Research Assessment & Planning

Start With Yourself

The first step in genealogy is to identify what you already know. Start with yourself and work backward in time by filling in as much information as you can on a pedigree chart. When you are done, you will know who is missing from your family tree.

Here is the information you will need for each missing person:

  1. Full name (including maiden names for women)
  2. Approximate dates of vital events (birth, death, marriage, residence, etc.)
  3. Locations of vital events. Location is the key element in genealogy, since it indicates where vital records are today
Genealogist’s Glossary

Pedigree chart: A pedigree is an identification of the direct ancestors of one person, such as yourself. To include yourself and you spouse on the same pedigree, make the first person one of your children. Use ID numbers to identify the names on the chart.

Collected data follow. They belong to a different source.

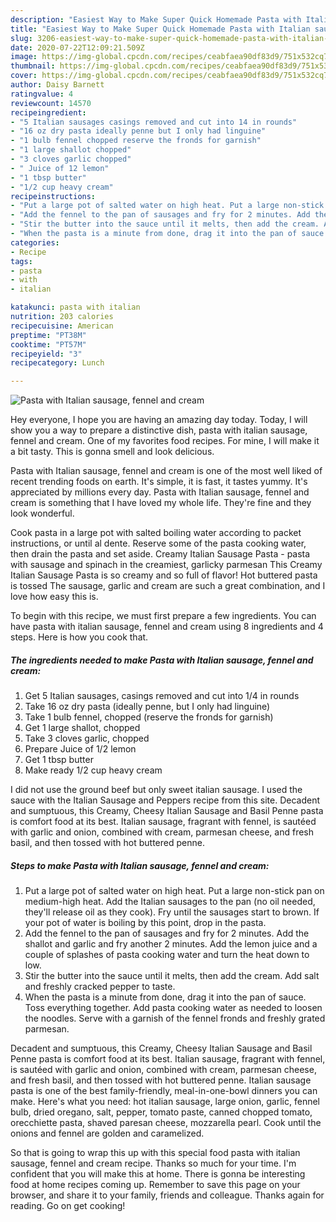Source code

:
```yaml
---
description: "Easiest Way to Make Super Quick Homemade Pasta with Italian sausage, fennel and cream"
title: "Easiest Way to Make Super Quick Homemade Pasta with Italian sausage, fennel and cream"
slug: 3206-easiest-way-to-make-super-quick-homemade-pasta-with-italian-sausage-fennel-and-cream
date: 2020-07-22T12:09:21.509Z
image: https://img-global.cpcdn.com/recipes/ceabfaea90df83d9/751x532cq70/pasta-with-italian-sausage-fennel-and-cream-recipe-main-photo.jpg
thumbnail: https://img-global.cpcdn.com/recipes/ceabfaea90df83d9/751x532cq70/pasta-with-italian-sausage-fennel-and-cream-recipe-main-photo.jpg
cover: https://img-global.cpcdn.com/recipes/ceabfaea90df83d9/751x532cq70/pasta-with-italian-sausage-fennel-and-cream-recipe-main-photo.jpg
author: Daisy Barnett
ratingvalue: 4
reviewcount: 14570
recipeingredient:
- "5 Italian sausages casings removed and cut into 14 in rounds"
- "16 oz dry pasta ideally penne but I only had linguine"
- "1 bulb fennel chopped reserve the fronds for garnish"
- "1 large shallot chopped"
- "3 cloves garlic chopped"
- " Juice of 12 lemon"
- "1 tbsp butter"
- "1/2 cup heavy cream"
recipeinstructions:
- "Put a large pot of salted water on high heat. Put a large non-stick pan on medium-high heat. Add the Italian sausages to the pan (no oil needed, they&#39;ll release oil as they cook). Fry until the sausages start to brown. If your pot of water is boiling by this point, drop in the pasta."
- "Add the fennel to the pan of sausages and fry for 2 minutes. Add the shallot and garlic and fry another 2 minutes. Add the lemon juice and a couple of splashes of pasta cooking water and turn the heat down to low."
- "Stir the butter into the sauce until it melts, then add the cream. Add salt and freshly cracked pepper to taste."
- "When the pasta is a minute from done, drag it into the pan of sauce. Toss everything together. Add pasta cooking water as needed to loosen the noodles. Serve with a garnish of the fennel fronds and freshly grated parmesan."
categories:
- Recipe
tags:
- pasta
- with
- italian

katakunci: pasta with italian 
nutrition: 203 calories
recipecuisine: American
preptime: "PT38M"
cooktime: "PT57M"
recipeyield: "3"
recipecategory: Lunch

---
```



![Pasta with Italian sausage, fennel and cream](https://img-global.cpcdn.com/recipes/ceabfaea90df83d9/751x532cq70/pasta-with-italian-sausage-fennel-and-cream-recipe-main-photo.jpg)

Hey everyone, I hope you are having an amazing day today. Today, I will show you a way to prepare a distinctive dish, pasta with italian sausage, fennel and cream. One of my favorites food recipes. For mine, I will make it a bit tasty. This is gonna smell and look delicious.

Pasta with Italian sausage, fennel and cream is one of the most well liked of recent trending foods on earth. It's simple, it is fast, it tastes yummy. It's appreciated by millions every day. Pasta with Italian sausage, fennel and cream is something that I have loved my whole life. They're fine and they look wonderful.

Cook pasta in a large pot with salted boiling water according to packet instructions, or until al dente. Reserve some of the pasta cooking water, then drain the pasta and set aside. Creamy Italian Sausage Pasta - pasta with sausage and spinach in the creamiest, garlicky parmesan This Creamy Italian Sausage Pasta is so creamy and so full of flavor! Hot buttered pasta is tossed The sausage, garlic and cream are such a great combination, and I love how easy this is.


To begin with this recipe, we must first prepare a few ingredients. You can have pasta with italian sausage, fennel and cream using 8 ingredients and 4 steps. Here is how you cook that.

<!--inarticleads1-->

##### The ingredients needed to make Pasta with Italian sausage, fennel and cream:

1. Get 5 Italian sausages, casings removed and cut into 1/4 in rounds
1. Take 16 oz dry pasta (ideally penne, but I only had linguine)
1. Take 1 bulb fennel, chopped (reserve the fronds for garnish)
1. Get 1 large shallot, chopped
1. Take 3 cloves garlic, chopped
1. Prepare  Juice of 1/2 lemon
1. Get 1 tbsp butter
1. Make ready 1/2 cup heavy cream


I did not use the ground beef but only sweet italian sausage. I used the sauce with the Italian Sausage and Peppers recipe from this site. Decadent and sumptuous, this Creamy, Cheesy Italian Sausage and Basil Penne pasta is comfort food at its best. Italian sausage, fragrant with fennel, is sautéed with garlic and onion, combined with cream, parmesan cheese, and fresh basil, and then tossed with hot buttered penne. 

<!--inarticleads2-->

##### Steps to make Pasta with Italian sausage, fennel and cream:

1. Put a large pot of salted water on high heat. Put a large non-stick pan on medium-high heat. Add the Italian sausages to the pan (no oil needed, they&#39;ll release oil as they cook). Fry until the sausages start to brown. If your pot of water is boiling by this point, drop in the pasta.
1. Add the fennel to the pan of sausages and fry for 2 minutes. Add the shallot and garlic and fry another 2 minutes. Add the lemon juice and a couple of splashes of pasta cooking water and turn the heat down to low.
1. Stir the butter into the sauce until it melts, then add the cream. Add salt and freshly cracked pepper to taste.
1. When the pasta is a minute from done, drag it into the pan of sauce. Toss everything together. Add pasta cooking water as needed to loosen the noodles. Serve with a garnish of the fennel fronds and freshly grated parmesan.


Decadent and sumptuous, this Creamy, Cheesy Italian Sausage and Basil Penne pasta is comfort food at its best. Italian sausage, fragrant with fennel, is sautéed with garlic and onion, combined with cream, parmesan cheese, and fresh basil, and then tossed with hot buttered penne. Italian sausage pasta is one of the best family-friendly, meal-in-one-bowl dinners you can make. Here&#39;s what you need: hot italian sausage, large onion, garlic, fennel bulb, dried oregano, salt, pepper, tomato paste, canned chopped tomato, orecchiette pasta, shaved paresan cheese, mozzarella pearl. Cook until the onions and fennel are golden and caramelized. 

So that is going to wrap this up with this special food pasta with italian sausage, fennel and cream recipe. Thanks so much for your time. I'm confident that you will make this at home. There is gonna be interesting food at home recipes coming up. Remember to save this page on your browser, and share it to your family, friends and colleague. Thanks again for reading. Go on get cooking!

  • The first person on the first chart should be number 1.
  • A man’s ID number is always double the ID number of his child.
  • Males are always in the upper position.
  • Males have an even number.
  • Females have an odd number.
  • A wife’s number is always one higher than that of her husband.

To download a PDF version of a Pedigree Chart, click here.

Gather Family Information

Once you have identified what you know about your family tree, you are ready to gather information about the missing pieces.

  1. Gather your home resources.
  2. Interview immediate family members. Compare your memories with those of your siblings, parents, cousins, grandparents, etc. Varying recollections of the same event are surprising.
  3. Ask where things happened to get an understanding of “place.” Remember, location is key in genealogical research.
  4. Record the information from these interviews. A tape or video recorder may be useful. For easy storage use three-­ring binders and standard 8.5″ x 11″ paper.
  5. Fill in a Family Group Sheet (FGS) to organize your ancestors, on FGS for each marriage.

To download a PDF version of a Family Group Sheet, click here.

Sample Questions for You and Your Relatives
  • Are there family photo albums?
  • Are there old letters stored in a trunk somewhere?
  • Are there family papers of any kind? Insurance papers?
  • Think of things that are in your home that may give Dad’s name or Grandma’s recipes. Perhaps there is an old journal from the family farm business. Who ended up with Grandma’s Bible?
  • Has the family ever been mentioned in a book?
  • Is there a famous person to whom you are supposed to be related?
Genealogist’s Glossary

Family Group Sheet: a form used to record information about each married couple listed on a pedigree chart, including vital events (births, marriages, deaths) and locations of vital events for the couple and all their children.

Contact Your Relatives

If you have gathered the information suggested in the previous step, you have probably learned about other relatives—distant cousins, a great-aunt you don’t remember—who are untapped gold mines of genealogical information. Contact them to share and gather new information about your ancestors, plan a family reunion, or schedule a visit.

As you move back through each generation, you will uncover more and more relatives who can lead you to new information about your heritage.

Is there an unusual surname? Using phone books or city directories—found in most libraries—you can create a letter to copy and send out to those with the same surname. Provide information about your ancestors and ask if they know of a connection. Or look in a large name database on the Web, such as RootsWeb or Cyndi’s List. You may be surprised at what you discover.

Genealogist’s Glossary

Third Cousin Once Removed: If you have trouble with the complicate family relationship terms, you are not alone. The Stenzel’s Cousin Finder will help you determine who is “removed” or simply “grand.”